I had always wondered about the relatives that I must have in Japan, and as my mother never spoke of them, it created an empty space in my life. I assumed it was painful for her to bring up the past so I respectfully thought it was better not to ask. It took a long time, but finally I had the chance to go to Japan for a three-month project. Would I be willing to open the Pandora’s box sealed by my mother’s silence? I told my story to a charming Japanese family that had befriended me. They sensed my need to know about the relatives who were missing from my life. My new friends took on the quest of finding my lost relatives for me, as it would be too difficult for me as a foreigner to do it alone.

My time in Japan was passing quickly without news, but the hope of meeting at least one of my relatives never faded away. Two days before I was to depart Japan, Yokiyo phoned me and exclaimed, “I’ve found them!” Of course I was thrilled but had to ask, “Were they happy about it?” My mother had feared that maybe they had buried their emotions for her and didn’t need a wound reopened. Yokiyo explained to me how the first aunt she spoke to immediately broke into tears, unable to speak with the joy of knowing her lost sister was still alive. My aunts were on the bus from Tokyo the very next day to meet me. They hugged me and were moved by the few characteristics I bore of my mother. They told me a day hadn’t passed that they didn’t think of her. They had a strong need for closure, and I promised to bring their sister to them.

My sixty-eight-year-old mother, after having outlived her husband, became a reclusive little old lady. We both knew the trip would be difficult for her, but she told me she swore to her sisters over the phone that she would swim to Japan if she had to. I told my mother that I would take her in the spring, giving us six months to prepare and save up for the trip of a lifetime. Her heart started to fill with childhood memories, and she began to tell stories about her past. Both of her sisters started to call her every weekend to make sure the plans were on schedule. My mother was excited but nervous, as she emphasized it had been forty-five years without any contact with her sisters. In reality, these women were total strangers to her.

On the plane ride to Tokyo, Mom confessed it was exactly forty-five years to the month that she last saw Japan. As the sea of lights came into view, her face was pressed against the window. She remembered a sea of lights fading away forty-five years ago, thinking that would be her very last view of her homeland. I silently watched her fight back the tears.
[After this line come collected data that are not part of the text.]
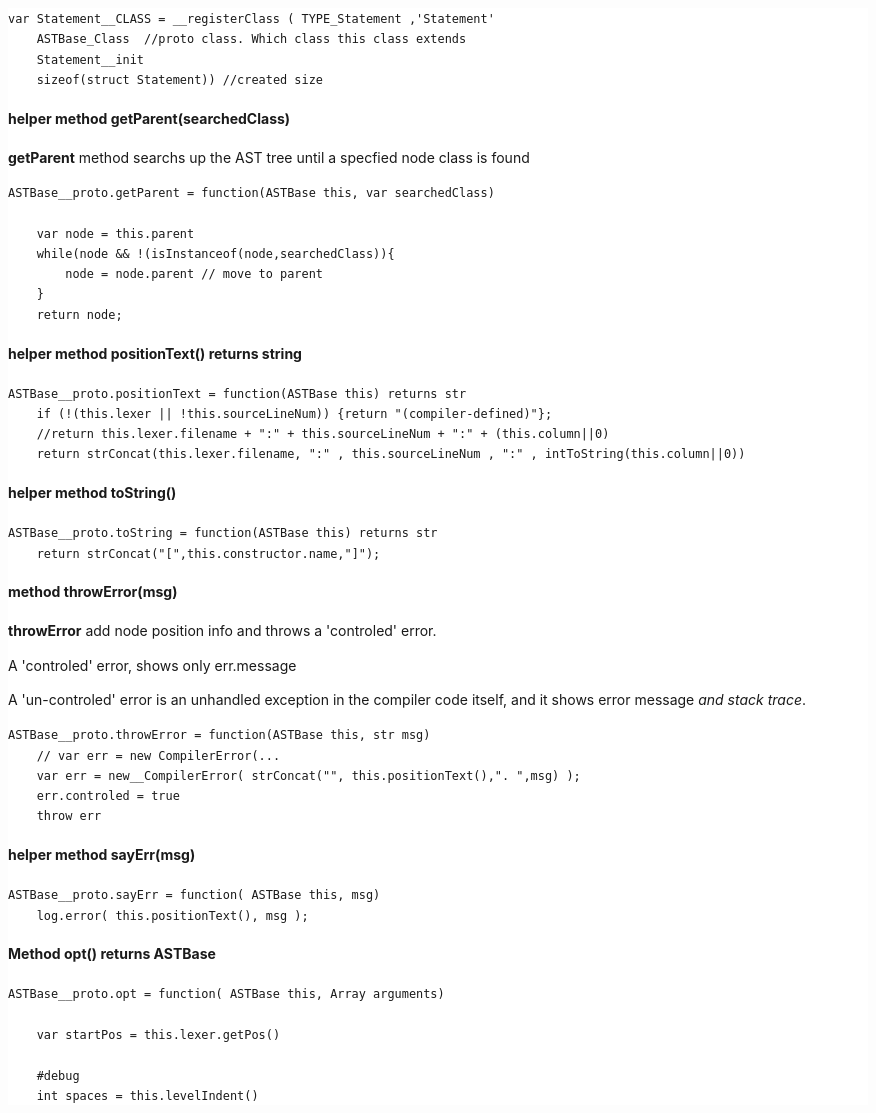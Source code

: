     var Statement__CLASS = __registerClass ( TYPE_Statement ,'Statement'
        ASTBase_Class  //proto class. Which class this class extends
        Statement__init
        sizeof(struct Statement)) //created size


#### helper method getParent(searchedClass)
**getParent** method searchs up the AST tree until a specfied node class is found
    
    ASTBase__proto.getParent = function(ASTBase this, var searchedClass)

        var node = this.parent
        while(node && !(isInstanceof(node,searchedClass)){
            node = node.parent // move to parent
        }
        return node;


#### helper method positionText() returns string

    ASTBase__proto.positionText = function(ASTBase this) returns str
        if (!(this.lexer || !this.sourceLineNum)) {return "(compiler-defined)"};
        //return this.lexer.filename + ":" + this.sourceLineNum + ":" + (this.column||0)
        return strConcat(this.lexer.filename, ":" , this.sourceLineNum , ":" , intToString(this.column||0))

#### helper method toString()

    ASTBase__proto.toString = function(ASTBase this) returns str
        return strConcat("[",this.constructor.name,"]");

#### method throwError(msg)
**throwError** add node position info and throws a 'controled' error.

A 'controled' error, shows only err.message

A 'un-controled' error is an unhandled exception in the compiler code itself, 
and it shows error message *and stack trace*.

    ASTBase__proto.throwError = function(ASTBase this, str msg)
        // var err = new CompilerError(...
        var err = new__CompilerError( strConcat("", this.positionText(),". ",msg) );
        err.controled = true
        throw err

#### helper method sayErr(msg)

    ASTBase__proto.sayErr = function( ASTBase this, msg)
        log.error( this.positionText(), msg );

#### Method opt() returns ASTBase

    ASTBase__proto.opt = function( ASTBase this, Array arguments)

        var startPos = this.lexer.getPos()

        #debug
        int spaces = this.levelIndent()
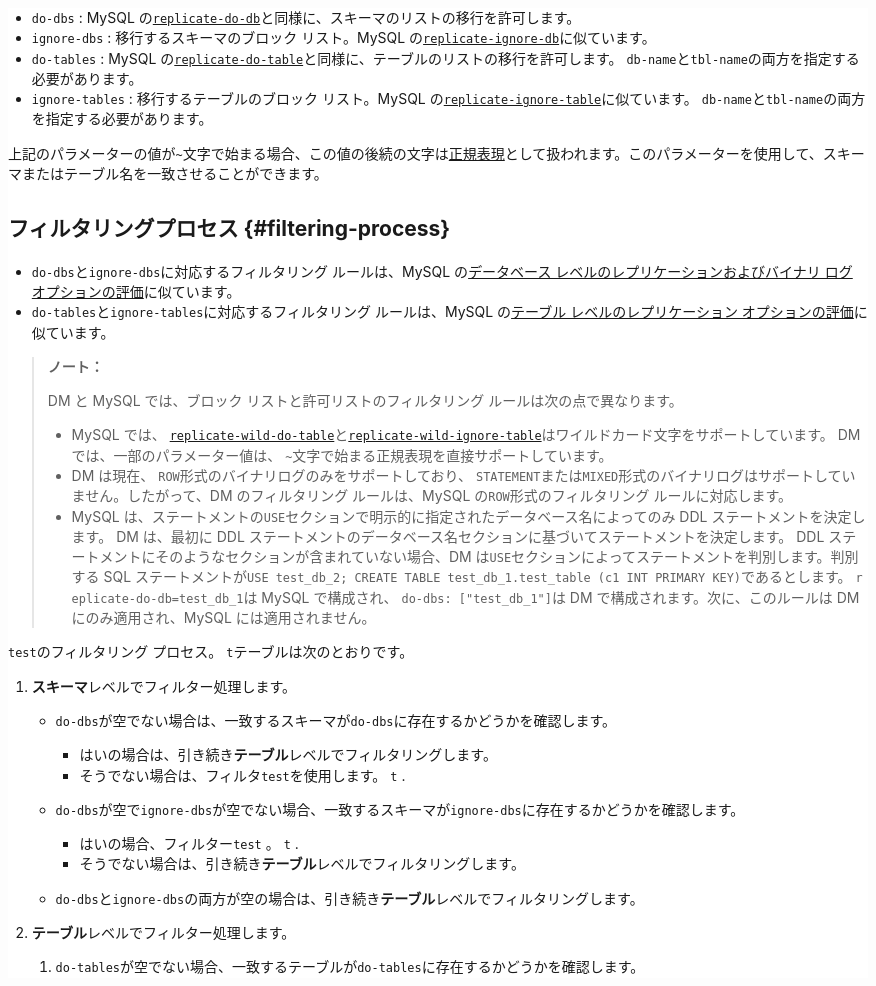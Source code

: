 -   `do-dbs` : MySQL の[`replicate-do-db`](https://dev.mysql.com/doc/refman/5.7/en/replication-options-replica.html#option_mysqld_replicate-do-db)と同様に、スキーマのリストの移行を許可します。
-   `ignore-dbs` : 移行するスキーマのブロック リスト。MySQL の[`replicate-ignore-db`](https://dev.mysql.com/doc/refman/5.7/en/replication-options-replica.html#option_mysqld_replicate-ignore-db)に似ています。
-   `do-tables` : MySQL の[`replicate-do-table`](https://dev.mysql.com/doc/refman/5.7/en/replication-options-replica.html#option_mysqld_replicate-do-table)と同様に、テーブルのリストの移行を許可します。 `db-name`と`tbl-name`の両方を指定する必要があります。
-   `ignore-tables` : 移行するテーブルのブロック リスト。MySQL の[`replicate-ignore-table`](https://dev.mysql.com/doc/refman/5.7/en/replication-options-replica.html#option_mysqld_replicate-ignore-table)に似ています。 `db-name`と`tbl-name`の両方を指定する必要があります。

上記のパラメーターの値が`~`文字で始まる場合、この値の後続の文字は[正規表現](https://golang.org/pkg/regexp/syntax/#hdr-syntax)として扱われます。このパラメーターを使用して、スキーマまたはテーブル名を一致させることができます。

## フィルタリングプロセス {#filtering-process}

-   `do-dbs`と`ignore-dbs`に対応するフィルタリング ルールは、MySQL の[データベース レベルのレプリケーションおよびバイナリ ログ オプションの評価](https://dev.mysql.com/doc/refman/5.7/en/replication-rules-db-options.html)に似ています。
-   `do-tables`と`ignore-tables`に対応するフィルタリング ルールは、MySQL の[テーブル レベルのレプリケーション オプションの評価](https://dev.mysql.com/doc/refman/5.7/en/replication-rules-table-options.html)に似ています。

> **ノート：**
>
> DM と MySQL では、ブロック リストと許可リストのフィルタリング ルールは次の点で異なります。
>
> -   MySQL では、 [`replicate-wild-do-table`](https://dev.mysql.com/doc/refman/5.7/en/replication-options-replica.html#option_mysqld_replicate-wild-do-table)と[`replicate-wild-ignore-table`](https://dev.mysql.com/doc/refman/5.7/en/replication-options-replica.html#option_mysqld_replicate-wild-ignore-table)はワイルドカード文字をサポートしています。 DM では、一部のパラメーター値は、 `~`文字で始まる正規表現を直接サポートしています。
> -   DM は現在、 `ROW`形式のバイナリログのみをサポートしており、 `STATEMENT`または`MIXED`形式のバイナリログはサポートしていません。したがって、DM のフィルタリング ルールは、MySQL の`ROW`形式のフィルタリング ルールに対応します。
> -   MySQL は、ステートメントの`USE`セクションで明示的に指定されたデータベース名によってのみ DDL ステートメントを決定します。 DM は、最初に DDL ステートメントのデータベース名セクションに基づいてステートメントを決定します。 DDL ステートメントにそのようなセクションが含まれていない場合、DM は`USE`セクションによってステートメントを判別します。判別する SQL ステートメントが`USE test_db_2; CREATE TABLE test_db_1.test_table (c1 INT PRIMARY KEY)`であるとします。 `replicate-do-db=test_db_1`は MySQL で構成され、 `do-dbs: ["test_db_1"]`は DM で構成されます。次に、このルールは DM にのみ適用され、MySQL には適用されません。

`test`のフィルタリング プロセス。 `t`テーブルは次のとおりです。

1.  **スキーマ**レベルでフィルター処理します。

    -   `do-dbs`が空でない場合は、一致するスキーマが`do-dbs`に存在するかどうかを確認します。

        -   はいの場合は、引き続き**テーブル**レベルでフィルタリングします。
        -   そうでない場合は、フィルタ`test`を使用します。 `t` .

    -   `do-dbs`が空で`ignore-dbs`が空でない場合、一致するスキーマが`ignore-dbs`に存在するかどうかを確認します。

        -   はいの場合、フィルター`test` 。 `t` .
        -   そうでない場合は、引き続き**テーブル**レベルでフィルタリングします。

    -   `do-dbs`と`ignore-dbs`の両方が空の場合は、引き続き**テーブル**レベルでフィルタリングします。

2.  **テーブル**レベルでフィルター処理します。

    1.  `do-tables`が空でない場合、一致するテーブルが`do-tables`に存在するかどうかを確認します。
In Narita Airport, my mother eyed her sisters in the crowd and snuck up on them in a jovial way. The sisters wanted to laugh at her prank but broke into tears at finally being united with their long-lost sister. Too emotional to speak, the three of them mostly looked at each other on the train ride to Tokyo. At Aiko’s house, over cups of green tea, the women began to talk.

Our week in Tokyo passed quickly. The two women ushered us around like two mother hens, taking us sightseeing and feeding us every delicacy they could think of. It didn’t take long until the three sisters acted like sisters again, teasing each other, laughing and talking late every night. The atmosphere filled up with a priceless joy that fed everyone’s heart. You couldn’t tell that they had spent the last forty-five years apart. I took lots of photographs of the three sisters sitting in the park, singing childhood songs, cooking together.

I witnessed how their love for each other erased the forty-five years they had lost. Every moment together was precious for them, as we all knew this could be the last time these sisters would be together. What was important was they were sisters again, sisters forever. They had proved that time or distance could not damage their sisterly bond.